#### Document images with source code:
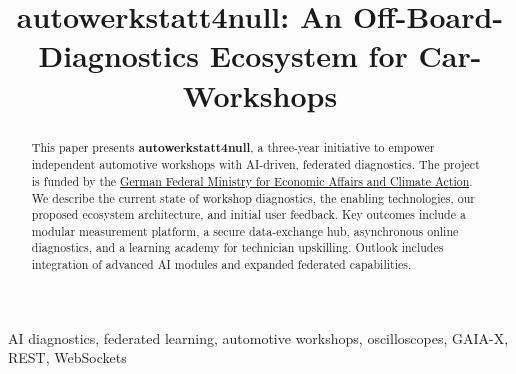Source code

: 




\title{autowerkstatt4null: An Off-Board-Diagnostics Ecosystem for Car-Workshops}
\author{%
}

\maketitle

\pagestyle{fancy}
\renewcommand{\headrulewidth}{0pt}
\renewcommand{\footrulewidth}{0.4pt}
\fancyhf{}

\fancyfoot[R]{\thepage}

\begin{abstract}
This paper presents \textbf{autowerkstatt4null}, a three-year initiative to empower independent automotive workshops with AI-driven, federated diagnostics. 
The project is funded by the \href{https://www.bundeswirtschaftsministerium.de/Navigation/EN/Home/home.html}{German Federal Ministry for Economic Affairs and Climate Action}. 
We describe the current state of workshop diagnostics, the enabling technologies, our proposed ecosystem architecture, and initial user feedback. 
Key outcomes include a modular measurement platform, a secure data-exchange hub, asynchronous online diagnostics, and a learning academy for technician upskilling. 
Outlook includes integration of advanced AI modules and expanded federated capabilities.
\end{abstract}

\begin{IEEEkeywords}
AI diagnostics, federated learning, automotive workshops, oscilloscopes, GAIA-X, REST, WebSockets
\end{IEEEkeywords}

#### Work instruction:
Above this instruction are the records; retype exactly the lines from the one containing "An Off-Board-Diagnostics Ecosystem" up to and including the one containing "This paper presents".

#### Completed exercise:
\title{autowerkstatt4null: An Off-Board-Diagnostics Ecosystem for Car-Workshops}
\author{%
}

\maketitle

\pagestyle{fancy}
\renewcommand{\headrulewidth}{0pt}
\renewcommand{\footrulewidth}{0.4pt}
\fancyhf{}

\fancyfoot[R]{\thepage}

\begin{abstract}
This paper presents \textbf{autowerkstatt4null}, a three-year initiative to empower independent automotive workshops with AI-driven, federated diagnostics. 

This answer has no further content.